Although it was impolite to say so, she didn’t believe in God. Her dad had laughingly referred to them as Christmas Christians. They would go to the Lutheran Church at Easter and Christmas, for big civic events and write checks for all the right blah blah blah. But really it was superstition for the natives. If Jesus really gave a hoot about the poor he would have given them jobs.
But Mason,
Lucky
, was something different.
She felt a warm glow in her heart.
She felt a deep, pulsing heat down below.
Mason,
Lucky
, was a
Prophet
.
She knew that other women were owned by Mason in a way she didn’t understand or know how to question. But she was different from those lesser women. Yes, she belonged to him, but he belonged to her as well.

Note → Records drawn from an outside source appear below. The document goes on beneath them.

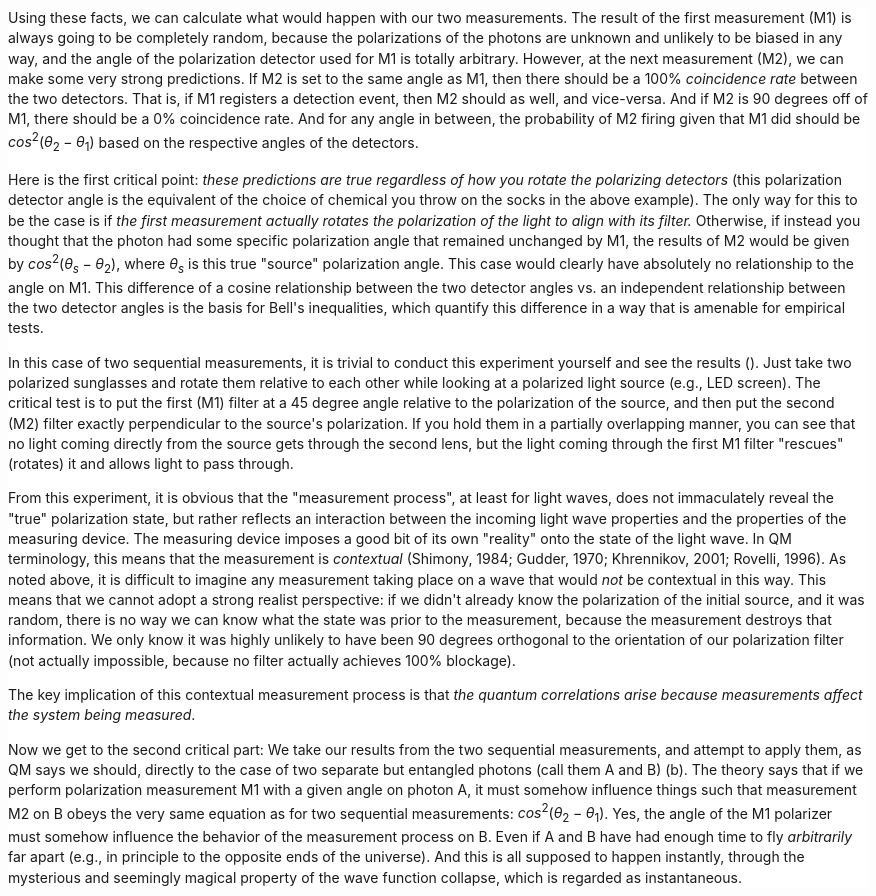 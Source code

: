 Using these facts, we can calculate what would happen with our two measurements. The result of the first measurement (M1) is always going to be completely random, because the polarizations of the photons are unknown and unlikely to be biased in any way, and the angle of the polarization detector used for M1 is totally arbitrary. However, at the next measurement (M2), we can make some very strong predictions. If M2 is set to the same angle as M1, then there should be a 100% *coincidence rate* between the two detectors. That is, if M1 registers a detection event, then M2 should as well, and vice-versa. And if M2 is 90 degrees off of M1, there should be a 0% coincidence rate. And for any angle in between, the probability of M2 firing given that M1 did should be $cos^2(\theta_2-\theta_1)$ based on the respective angles of the detectors.

Here is the first critical point: *these predictions are true regardless of how you rotate the polarizing detectors* (this polarization detector angle is the equivalent of the choice of chemical you throw on the socks in the above example). The only way for this to be the case is if *the first measurement actually rotates the polarization of the light to align with its filter.* Otherwise, if instead you thought that the photon had some specific polarization angle that remained unchanged by M1, the results of M2 would be given by $cos^2(\theta_s-\theta_2)$, where $\theta_s$ is this true "source" polarization angle. This case would clearly have absolutely no relationship to the angle on M1. This difference of a cosine relationship between the two detector angles vs. an independent relationship between the two detector angles is the basis for Bell's inequalities, which quantify this difference in a way that is amenable for empirical tests.

In this case of two sequential measurements, it is trivial to conduct this experiment yourself and see the results (). Just take two polarized sunglasses and rotate them relative to each other while looking at a polarized light source (e.g., LED screen). The critical test is to put the first (M1) filter at a 45 degree angle relative to the polarization of the source, and then put the second (M2) filter exactly perpendicular to the source's polarization. If you hold them in a partially overlapping manner, you can see that no light coming directly from the source gets through the second lens, but the light coming through the first M1 filter "rescues" (rotates) it and allows light to pass through.

From this experiment, it is obvious that the "measurement process", at least for light waves, does not immaculately reveal the "true" polarization state, but rather reflects an interaction between the incoming light wave properties and the properties of the measuring device. The measuring device imposes a good bit of its own "reality" onto the state of the light wave. In QM terminology, this means that the measurement is *contextual* (Shimony, 1984; Gudder, 1970; Khrennikov, 2001; Rovelli, 1996). As noted above, it is difficult to imagine any measurement taking place on a wave that would *not* be contextual in this way. This means that we cannot adopt a strong realist perspective: if we didn't already know the polarization of the initial source, and it was random, there is no way we can know what the state was prior to the measurement, because the measurement destroys that information. We only know it was highly unlikely to have been 90 degrees orthogonal to the orientation of our polarization filter (not actually impossible, because no filter actually achieves 100% blockage).

The key implication of this contextual measurement process is that *the quantum correlations arise because measurements affect the system being measured*.

Now we get to the second critical part: We take our results from the two sequential measurements, and attempt to apply them, as QM says we should, directly to the case of two separate but entangled photons (call them A and B) (b). The theory says that if we perform polarization measurement M1 with a given angle on photon A, it must somehow influence things such that measurement M2 on B obeys the very same equation as for two sequential measurements: $cos^2(\theta_2-\theta_1)$. Yes, the angle of the M1 polarizer must somehow influence the behavior of the measurement process on B. Even if A and B have had enough time to fly *arbitrarily* far apart (e.g., in principle to the opposite ends of the universe). And this is all supposed to happen instantly, through the mysterious and seemingly magical property of the wave function collapse, which is regarded as instantaneous.
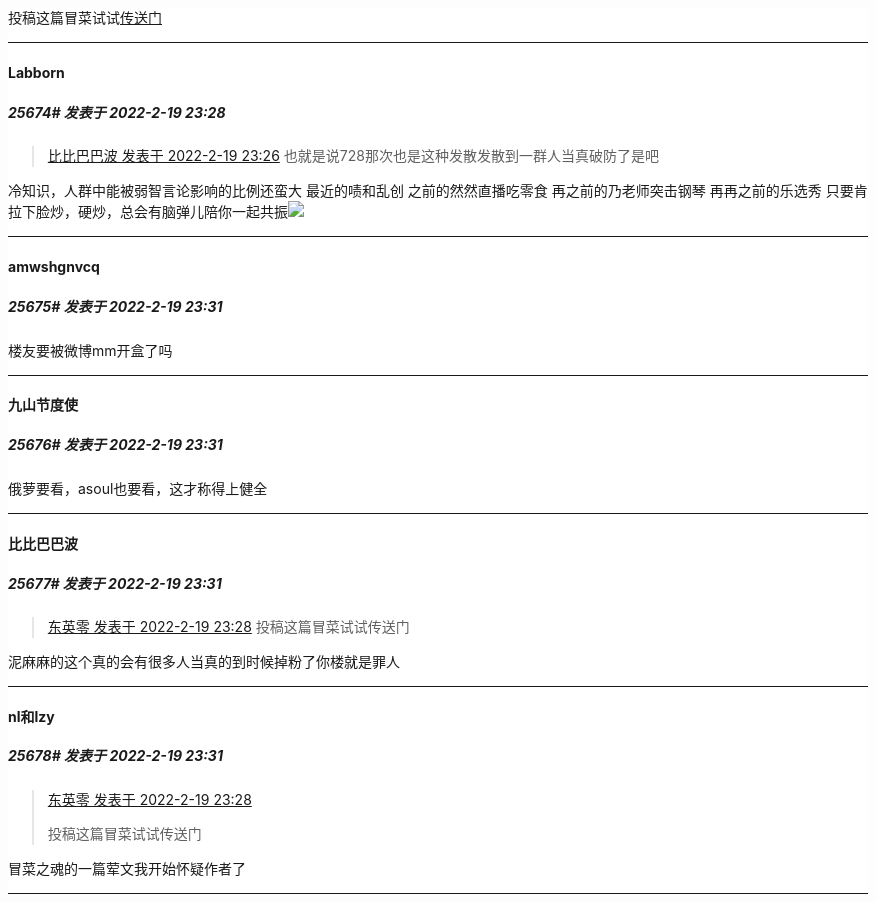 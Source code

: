 投稿这篇冒菜试试[传送门](https://bbs.saraba1st.com/2b/forum.php?mod=redirect&amp;goto=findpost&amp;ptid=2038500&amp;pid=53834402)

*****

####  Labborn  
##### 25674#       发表于 2022-2-19 23:28

<blockquote><a href="httphttps://bbs.saraba1st.com/2b/forum.php?mod=redirect&amp;goto=findpost&amp;pid=54758583&amp;ptid=2045155" target="_blank">比比巴巴波 发表于 2022-2-19 23:26</a>
也就是说728那次也是这种发散发散到一群人当真破防了是吧</blockquote>
冷知识，人群中能被弱智言论影响的比例还蛮大
最近的啧和乱创
之前的然然直播吃零食
再之前的乃老师突击钢琴
再再之前的乐选秀
只要肯拉下脸炒，硬炒，总会有脑弹儿陪你一起共振<img src="https://static.saraba1st.com/image/smiley/face2017/064.png" referrerpolicy="no-referrer">

*****

####  amwshgnvcq  
##### 25675#       发表于 2022-2-19 23:31

楼友要被微博mm开盒了吗

*****

####  九山节度使  
##### 25676#       发表于 2022-2-19 23:31

俄萝要看，asoul也要看，这才称得上健全

*****

####  比比巴巴波  
##### 25677#       发表于 2022-2-19 23:31

<blockquote><a href="httphttps://bbs.saraba1st.com/2b/forum.php?mod=redirect&amp;goto=findpost&amp;pid=54758609&amp;ptid=2045155" target="_blank">东英零 发表于 2022-2-19 23:28</a>
投稿这篇冒菜试试传送门</blockquote>
泥麻麻的这个真的会有很多人当真的到时候掉粉了你楼就是罪人

*****

####  nl和lzy  
##### 25678#       发表于 2022-2-19 23:31

<blockquote><a href="httphttps://bbs.saraba1st.com/2b/forum.php?mod=redirect&amp;goto=findpost&amp;pid=54758609&amp;ptid=2045155" target="_blank">东英零 发表于 2022-2-19 23:28</a>

投稿这篇冒菜试试传送门</blockquote>
冒菜之魂的一篇荤文我开始怀疑作者了

*****
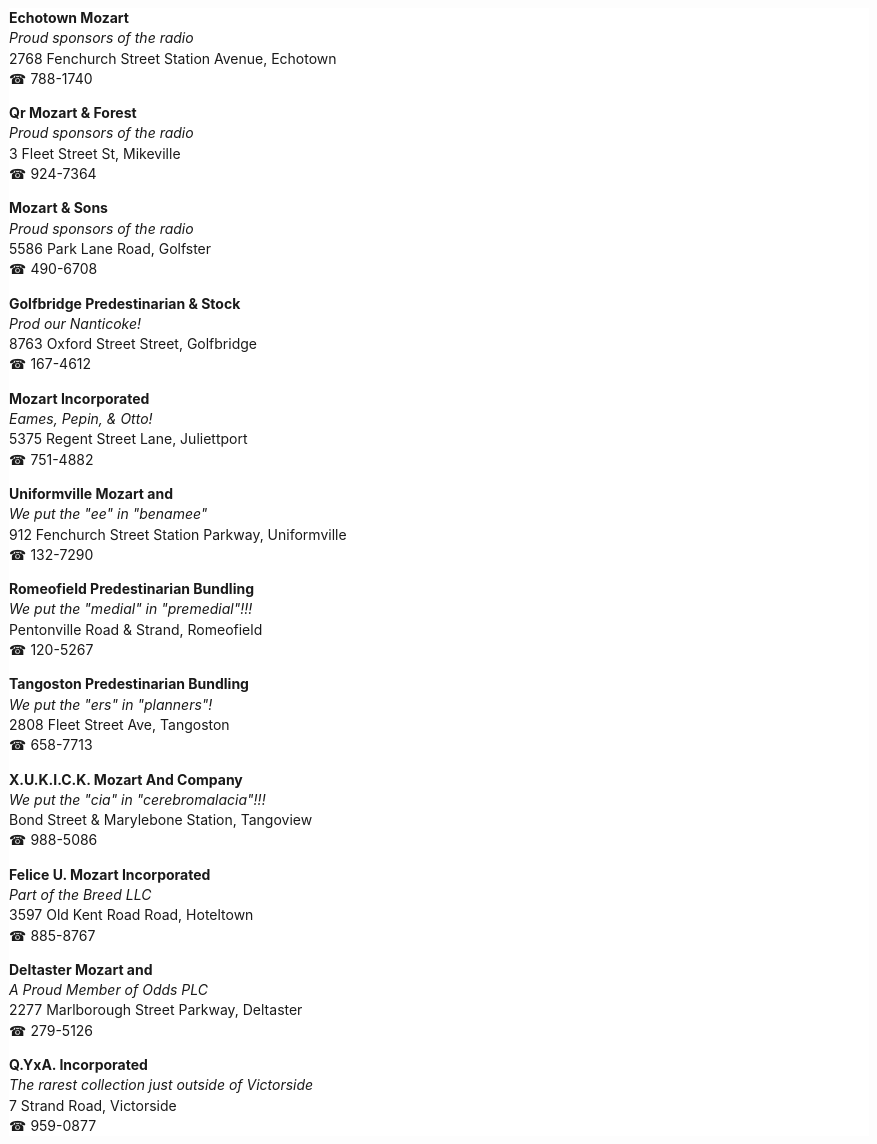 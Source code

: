 **Echotown Mozart**  
_Proud sponsors of the radio_  
2768 Fenchurch Street Station Avenue, Echotown  
☎ 788-1740

**Qr Mozart & Forest**  
_Proud sponsors of the radio_  
3 Fleet Street St, Mikeville  
☎ 924-7364

**Mozart & Sons**  
_Proud sponsors of the radio_  
5586 Park Lane Road, Golfster  
☎ 490-6708

**Golfbridge Predestinarian & Stock**  
_Prod our Nanticoke!_  
8763 Oxford Street Street, Golfbridge  
☎ 167-4612

**Mozart Incorporated**  
_Eames, Pepin, & Otto!_  
5375 Regent Street Lane, Juliettport  
☎ 751-4882

**Uniformville Mozart and**  
_We put the "ee" in "benamee"_  
912 Fenchurch Street Station Parkway, Uniformville  
☎ 132-7290

**Romeofield Predestinarian Bundling**  
_We put the "medial" in "premedial"!!!_  
Pentonville Road & Strand, Romeofield  
☎ 120-5267

**Tangoston Predestinarian Bundling**  
_We put the "ers" in "planners"!_  
2808 Fleet Street Ave, Tangoston  
☎ 658-7713

**X.U.K.I.C.K. Mozart And Company**  
_We put the "cia" in "cerebromalacia"!!!_  
Bond Street & Marylebone Station, Tangoview  
☎ 988-5086

**Felice U. Mozart Incorporated**  
_Part of the Breed LLC_  
3597 Old Kent Road Road, Hoteltown  
☎ 885-8767

**Deltaster Mozart and**  
_A Proud Member of Odds PLC_  
2277 Marlborough Street Parkway, Deltaster  
☎ 279-5126

**Q.YxA. Incorporated**  
_The rarest collection just outside of Victorside_  
7 Strand Road, Victorside  
☎ 959-0877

They were meant to be together.
There was no other explanation.
Her eyes were opened and she’d been shown the truth. There was a God, Mason had told her so. His very existence proved it. She hadn’t known how small and shallow her world had been until he’d come into it. He said that people had got God all wrong. His God was
here
, his God was
now
. He said it with such conviction.
His
God.
She knew this was no mistake.
They were meant to be together and she was willing to do her part. She didn’t need to go to college. She didn’t need to go away. Mason was here, right here in this place, she just needed to make it right. She needed to show him he didn’t need that little trailer park tramp or the other women who coveted what could never be theirs. She was worthy. She just needed to be willing to wait until he was ready. She knew that this world judged you by what you do, not what you intend, and she just hadn’t gone far enough, she hadn’t truly
proven
herself worthy.
He was on the dais, to the left of the pulpit with his mother, while his father gave the first reading. His father was a handsome man with a giant voice radiating warmth and compassion. His mother was a sweet, pretty lady. It was easy to see how they’d created the largest church in this part of the state. Their clothes were cheap and worn but taken care of thoughtfully.
The rest of the rabble was a different story, but she was beginning to see even those people differently. They just needed help. They just needed to be shown the way – shown the way by men like Mason.
But Mason was
beautiful
.
She’d realized he was handsome,
really
handsome, ever since they’d been freshmen. She just hadn’t seen how wonderful and pure he was until he’d stood on her porch that day. She’d heard the knock from her bedroom, and had looked down from her window, seeing his truck. It was
him
, the preacher’s son from Elton, the one the trailer-trash thought was the second coming. Well, she wasn’t like those small-town sheep. She walked straight down the stairs to send him packing. Who did he think he was? Did a small-town rube like him really have the effrontery to come calling like that? Just show up in his beat-up old pickup?